Background: Changes in lung density on computed tomography (CT) are common after stereotactic ablative radiotherapy (SABR) and can confound the early detection of recurrence. We performed a systematic review to describe post-SABR findings on computed tomography (CT) and positron-emission tomography (PET), identify imaging characteristics that predict recurrence and propose a follow-up imaging algorithm.
Methods: A systematic review was conducted of studies providing detailed radiologic descriptions of anatomic and metabolic lung changes after SABR. Our search returned 824 studies; 26 met our inclusion criteria. Data are presented according to PRISMA guidelines.

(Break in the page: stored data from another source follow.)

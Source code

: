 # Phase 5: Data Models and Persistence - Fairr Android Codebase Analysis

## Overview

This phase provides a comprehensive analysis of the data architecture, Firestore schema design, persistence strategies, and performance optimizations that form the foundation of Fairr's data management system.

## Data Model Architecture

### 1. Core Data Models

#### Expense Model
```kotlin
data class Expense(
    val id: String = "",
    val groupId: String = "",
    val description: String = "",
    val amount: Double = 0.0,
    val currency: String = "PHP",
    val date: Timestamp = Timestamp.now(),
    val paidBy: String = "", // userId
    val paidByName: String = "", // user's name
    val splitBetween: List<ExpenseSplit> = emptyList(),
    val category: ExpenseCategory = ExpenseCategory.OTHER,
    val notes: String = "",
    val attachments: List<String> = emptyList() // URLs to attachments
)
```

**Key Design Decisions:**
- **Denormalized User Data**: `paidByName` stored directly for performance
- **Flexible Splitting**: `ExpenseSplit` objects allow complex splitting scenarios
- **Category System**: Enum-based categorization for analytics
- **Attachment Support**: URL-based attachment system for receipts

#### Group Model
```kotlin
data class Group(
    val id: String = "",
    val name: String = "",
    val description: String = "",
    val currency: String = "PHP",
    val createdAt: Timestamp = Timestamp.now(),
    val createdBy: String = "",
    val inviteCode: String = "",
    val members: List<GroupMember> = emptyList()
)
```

Results: Acute changes post-SABR predominantly appear as consolidation or ground glass opacities. Late changes often demonstrate a modified conventional pattern of fibrosis, evolving beyond 2years after treatment. Several CT features, including an enlarging opacity, correlate with recurrence. Although PET SUVmax may rise immediately post-SABR, an SUVmax⩾5 carries a high predictive value of recurrence.
Conclusions: CT density changes are common post-SABR. The available evidence suggests that recurrent disease should be suspected if high-risk CT changes are seen with SUVmax⩾5 on PET. Further studies are needed to validate the predictive values of such metrics, and for advanced analysis of CT changes to allow early detection of potentially curable local recurrence.